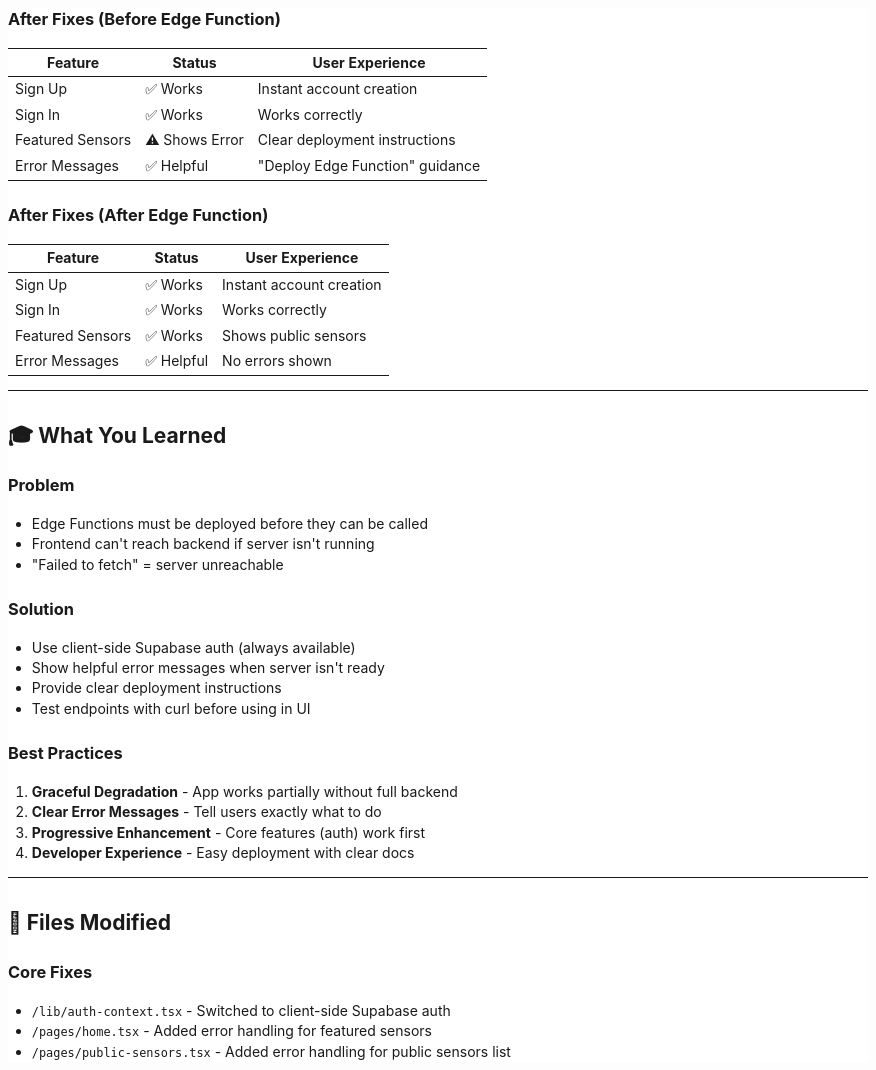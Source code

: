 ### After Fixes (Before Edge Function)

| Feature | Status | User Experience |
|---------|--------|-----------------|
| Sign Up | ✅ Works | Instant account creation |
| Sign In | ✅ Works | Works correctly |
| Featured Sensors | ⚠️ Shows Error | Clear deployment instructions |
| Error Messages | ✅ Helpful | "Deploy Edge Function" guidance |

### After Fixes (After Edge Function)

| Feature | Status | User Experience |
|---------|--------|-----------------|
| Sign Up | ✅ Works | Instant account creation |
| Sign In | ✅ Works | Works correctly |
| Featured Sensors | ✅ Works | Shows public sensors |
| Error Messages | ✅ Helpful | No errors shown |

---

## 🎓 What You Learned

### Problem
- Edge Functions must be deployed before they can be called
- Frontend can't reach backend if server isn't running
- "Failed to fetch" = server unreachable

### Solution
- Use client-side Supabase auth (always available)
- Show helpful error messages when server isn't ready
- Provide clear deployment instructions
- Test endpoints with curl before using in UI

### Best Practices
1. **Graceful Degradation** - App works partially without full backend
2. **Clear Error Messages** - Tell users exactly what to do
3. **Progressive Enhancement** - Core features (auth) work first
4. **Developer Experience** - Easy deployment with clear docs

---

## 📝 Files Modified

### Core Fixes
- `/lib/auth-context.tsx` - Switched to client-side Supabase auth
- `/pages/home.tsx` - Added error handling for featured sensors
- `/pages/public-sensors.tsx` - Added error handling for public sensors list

^^^^^^^^^^^^^^^^

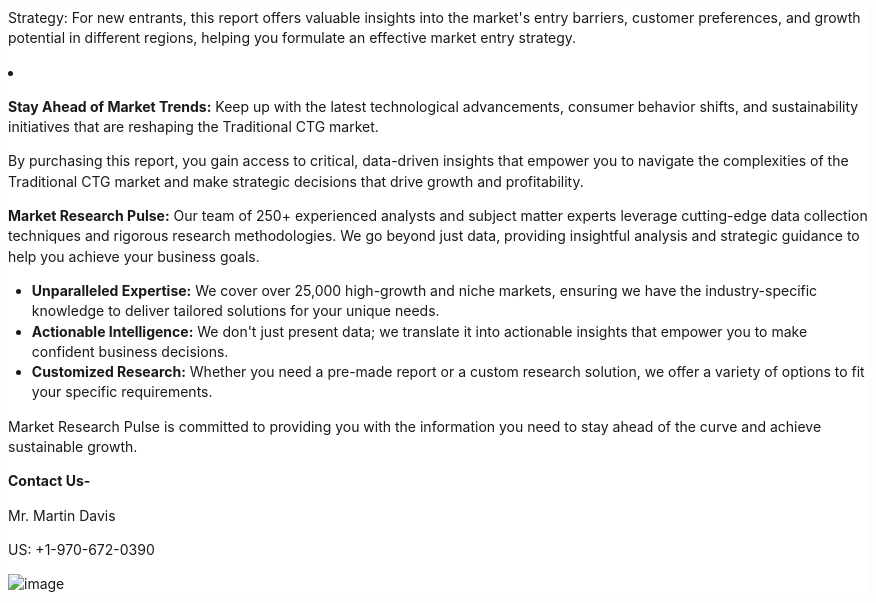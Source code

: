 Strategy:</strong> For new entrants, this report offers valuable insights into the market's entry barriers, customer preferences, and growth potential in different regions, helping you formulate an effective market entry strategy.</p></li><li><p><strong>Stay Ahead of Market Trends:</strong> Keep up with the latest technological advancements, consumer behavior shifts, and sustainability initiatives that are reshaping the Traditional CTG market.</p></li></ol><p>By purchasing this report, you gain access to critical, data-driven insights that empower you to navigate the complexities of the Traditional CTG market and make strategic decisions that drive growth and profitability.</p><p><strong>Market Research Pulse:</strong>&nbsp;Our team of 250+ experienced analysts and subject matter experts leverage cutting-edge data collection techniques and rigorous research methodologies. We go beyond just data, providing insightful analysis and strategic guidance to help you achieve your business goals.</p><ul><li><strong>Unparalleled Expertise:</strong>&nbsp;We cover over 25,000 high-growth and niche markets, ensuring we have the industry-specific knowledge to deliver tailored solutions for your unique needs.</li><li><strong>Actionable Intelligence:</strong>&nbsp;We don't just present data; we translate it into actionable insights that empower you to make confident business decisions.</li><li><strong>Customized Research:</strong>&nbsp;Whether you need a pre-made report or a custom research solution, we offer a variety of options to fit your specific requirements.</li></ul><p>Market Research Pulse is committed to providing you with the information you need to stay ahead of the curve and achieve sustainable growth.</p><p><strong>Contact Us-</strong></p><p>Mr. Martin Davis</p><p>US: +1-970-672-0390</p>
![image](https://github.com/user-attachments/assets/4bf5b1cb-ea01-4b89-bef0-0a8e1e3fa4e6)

^^^^^^^^^^^^^^^^

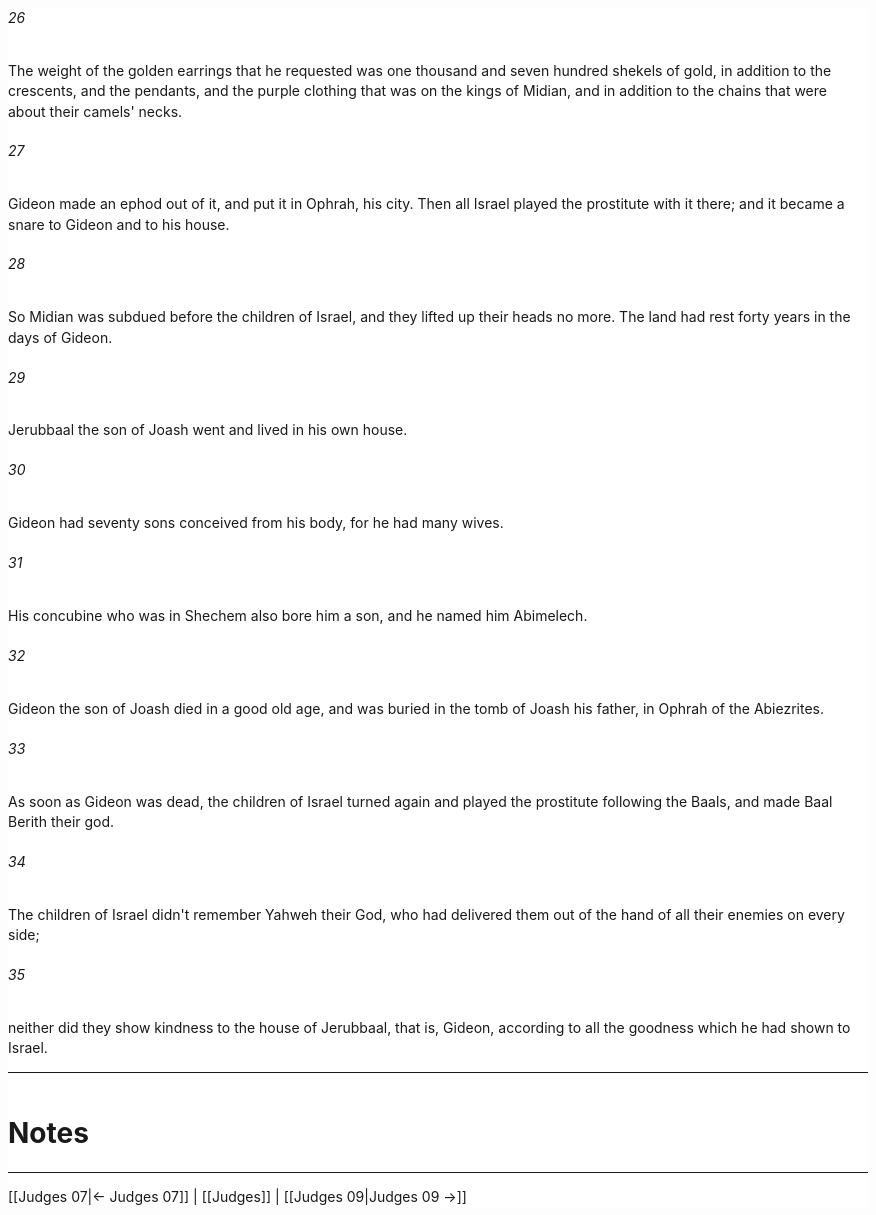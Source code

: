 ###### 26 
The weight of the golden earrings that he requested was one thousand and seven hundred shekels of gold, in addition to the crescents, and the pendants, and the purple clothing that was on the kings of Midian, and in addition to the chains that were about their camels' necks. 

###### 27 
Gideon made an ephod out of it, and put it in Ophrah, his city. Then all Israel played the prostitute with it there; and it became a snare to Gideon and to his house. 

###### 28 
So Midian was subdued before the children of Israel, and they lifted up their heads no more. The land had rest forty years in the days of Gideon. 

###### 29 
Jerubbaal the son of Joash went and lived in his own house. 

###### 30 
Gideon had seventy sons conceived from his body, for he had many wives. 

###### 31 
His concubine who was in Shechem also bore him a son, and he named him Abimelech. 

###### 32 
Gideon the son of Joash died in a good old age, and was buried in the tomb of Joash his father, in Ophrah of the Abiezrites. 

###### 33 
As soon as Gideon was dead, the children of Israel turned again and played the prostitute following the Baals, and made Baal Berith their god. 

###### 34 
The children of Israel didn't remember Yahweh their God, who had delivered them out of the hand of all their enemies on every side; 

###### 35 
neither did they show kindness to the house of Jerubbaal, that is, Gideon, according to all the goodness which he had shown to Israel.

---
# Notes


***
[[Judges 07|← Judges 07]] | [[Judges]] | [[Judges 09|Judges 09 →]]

^^^^^^^^^^^^^^^^

Problem details> Give back exactly the lines above starting at the line where "errors shown |" appears and ending at the line where "public sensors list" appears, both included, with no other lines.

Answer for this exercise>
| Error Messages | ✅ Helpful | No errors shown |

---

## 🎓 What You Learned

### Problem
- Edge Functions must be deployed before they can be called
- Frontend can't reach backend if server isn't running
- "Failed to fetch" = server unreachable

### Solution
- Use client-side Supabase auth (always available)
- Show helpful error messages when server isn't ready
- Provide clear deployment instructions
- Test endpoints with curl before using in UI

### Best Practices
1. **Graceful Degradation** - App works partially without full backend
2. **Clear Error Messages** - Tell users exactly what to do
3. **Progressive Enhancement** - Core features (auth) work first
4. **Developer Experience** - Easy deployment with clear docs

---

## 📝 Files Modified

### Core Fixes
- `/lib/auth-context.tsx` - Switched to client-side Supabase auth
- `/pages/home.tsx` - Added error handling for featured sensors
- `/pages/public-sensors.tsx` - Added error handling for public sensors list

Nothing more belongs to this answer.